Few airlines do their own destination marketing any more, as the destinations now do it for them.
But mostly, it's about the bottom line, according to Brad DiFiore, director of airport consulting services at Sabre Airline Solutions.
"Airlines are not a public service," said DiFiore, who presented a state market analysis at the Hawaii Tourism Conference yesterday afternoon. "Airlines are there to provide returns to their shareholders."
The reality is that U.S. airlines are losing billions of dollars, and are poised to lose up to $13 billion in 2008 alone.
Airline revenue did not keep up with inflation, and with the multiplying costs of fuel, most air carriers are now responding by cutting capacity and, yes, charging extra fees for luggage, meals and pillows.
The estimated portion of a ticket price needed to cover fuel costs alone is now at 40 percent, said DiFiore. Compare this to eight years ago, when it was less than 15 percent of the ticket price.
So U.S. air carriers are responding by reducing their capacity to improve their profit performance.
Fares in Hawaii went up and will continue to go up, given that carriers have little economic incentive for expanding interisland services to previous levels, DiFiore said.
That will impact the visitor market, which already has seen its numbers drop in correlation to airline capacity.
Aloha Airlines and ATA Airlines accounted for 13.5 percent of the mainland capacity, which translates into more than 1.72 million passengers over a one-year period, DiFiore said.
Without Aloha and ATA, visitors from the major California markets have dropped significantly, with Kona taking the biggest hit.
With the departure of Aloha, Hawaii also has a significant gap in interisland air capacity, which isn't expected to get any better.
Between the nine-month period of August to April this year and next, the number of interisland flights in Hawaii is expected to drop 36 percent, according to data from Sabre.
DiFiore also said the era of the low-fare passenger is pretty much over due to the demise of low-airfare carriers which are disadvantaged in this current environment.
He recommended focusing on visitors who can afford the new market dynamic.

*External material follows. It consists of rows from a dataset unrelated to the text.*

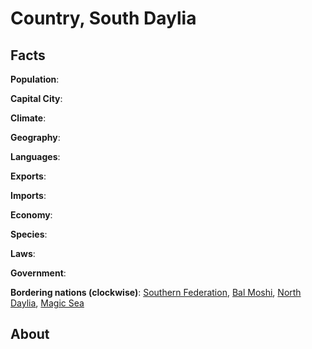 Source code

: # Country, South Daylia
## Facts
**Population**: 

**Capital City**: 

**Climate**: 

**Geography**: 

**Languages**:

**Exports**: 

**Imports**: 

**Economy**: 

**Species**: 

**Laws**: 

**Government**: 

**Bordering nations (clockwise)**: [Southern Federation](southern_federation.md), [Bal Moshi](bal_moshi.md), [North Daylia](north_daylia.md), [Magic Sea](magic_sea.md)

## About
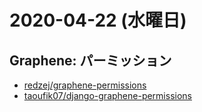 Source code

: # 2020-04-22 (水曜日)

## Graphene: パーミッション

- [redzej/graphene-permissions](https://github.com/redzej/graphene-permissions)
- [taoufik07/django-graphene-permissions](https://github.com/taoufik07/django-graphene-permissions)

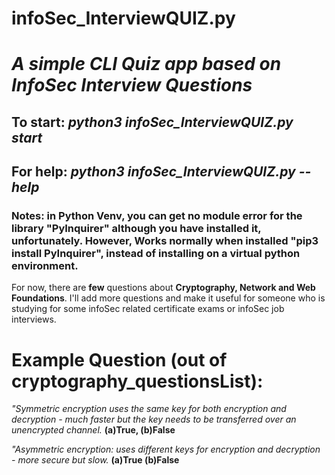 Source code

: # infoSec_InterviewQUIZ.py
# *A simple CLI Quiz app based on InfoSec Interview Questions*




## To start:   *python3 infoSec_InterviewQUIZ.py start*  

## For help:   *python3 infoSec_InterviewQUIZ.py --help* 

### Notes: in Python Venv, you can get no module error for the library "PyInquirer" although you have installed it, unfortunately. However, Works normally when installed "pip3 install PyInquirer", instead of installing on a virtual python environment.

For now, there are **few** questions about **Cryptography, Network and Web Foundations**. I'll add more questions and make it useful for someone who is studying for some infoSec related certificate exams or infoSec job interviews.

# Example Question (out of cryptography_questionsList):

*"Symmetric encryption uses the same key for both encryption and decryption - much faster but the key needs to be transferred over an unencrypted channel.*  **(a)True,  (b)False** </br>

*"Asymmetric encryption: uses different keys for encryption and decryption - more secure but slow.*  **(a)True  (b)False**
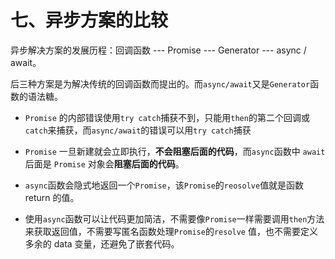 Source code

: # 七、异步方案的比较

异步解决方案的发展历程：回调函数 --- Promise --- Generator --- async / await。

后三种方案是为解决传统的回调函数而提出的。而`async/await`又是`Generator`函数的语法糖。

- `Promise` 的内部错误使用`try catch`捕获不到，只能用`then`的第二个回调或`catch`来捕获，而`async/await`的错误可以用`try catch`捕获

- `Promise` 一旦新建就会立即执行，**不会阻塞后面的代码**，而`async`函数中 `await` 后面是 `Promise` 对象会**阻塞后面的代码**。

- `async`函数会隐式地返回一个`Promise`，该`Promise`的`reosolve`值就是函数 return 的值。

- 使用`async`函数可以让代码更加简洁，不需要像`Promise`一样需要调用`then`方法来获取返回值，不需要写匿名函数处理`Promise`的`resolve` 值，也不需要定义多余的 data 变量，还避免了嵌套代码。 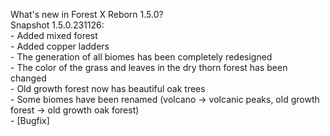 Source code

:What's new in Forest X Reborn 1.5.0?<br />
Snapshot 1.5.0.231126:
<br /> - Added mixed forest
<br /> - Added copper ladders
<br /> - The generation of all biomes has been completely redesigned
<br /> - The color of the grass and leaves in the dry thorn forest has been changed
<br /> - Old growth forest now has beautiful oak trees
<br /> - Some biomes have been renamed (volcano -> volcanic peaks, old growth forest -> old growth oak forest)
<br /> - [Bugfix]  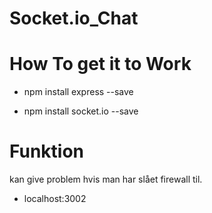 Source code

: # Socket.io_Chat

# How To get it to Work

- npm install express --save

- npm install socket.io --save

# Funktion

kan give problem hvis man har slået firewall til.

- localhost:3002
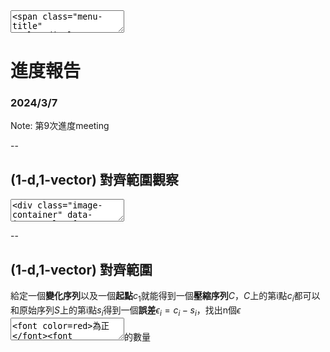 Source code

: <textarea>
<span class="menu-title" style="display: none">2024/3/7</span>
</textarea>

# 進度報告
### 2024/3/7

Note:
第9次進度meeting

--

## (1-d,1-vector) 對齊範圍觀察

<textarea>
<div class="image-container" data-image-urls='[
"https://gitlab.com/HelloWorldOvO/presentation-resource/-/raw/main/20240307/eight_points_cant_translation.png",
"https://gitlab.com/HelloWorldOvO/presentation-resource/-/raw/main/20240307/eight_points_can_translation.png"
]'>

<canvas class="image_canvas" height="520" width="1000"></canvas>
<button class="previous_button">&#9664;</button>
<button class="next_button">&#9654;</button>
</div>
</textarea>

--

## (1-d,1-vector) 對齊範圍
給定一個**變化序列**以及一個**起點**$c_{1}$就能得到一個**壓縮序列**$C$，$C$上的第i點$c_{i}$都可以和原始序列$S$上的第i點$s_{i}$得到一個**誤差**$\epsilon_{i}=c_{i}-s_{i}$，找出n個$\epsilon$<textarea><font color=red>為正</font><font color=blue>為負</font><font color=purple>為零</font></textarea>的數量
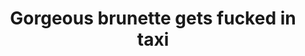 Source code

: ---
layout: post
title: Gorgeous brunette gets fucked in taxi
duration: '08:01'
view: 128
rate: 2
video: 'https://flashservice.xvideos.com/embedframe/21331797'
priority: 0.9
changefreq: daily
---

At the same time, what Hawaii can do is position itself competitively with other resort destinations in courting new carriers.
These incentives are generally short term, said DiFiore, mainly to help airline companies feel more comfortable about the initial risks of entering a new market.
Sabre, which offers airline products, software solutions and consulting services, is a division of Sabre Holdings, based in Southlake, Texas, which also operates Travelocity and Sabre Travel Network.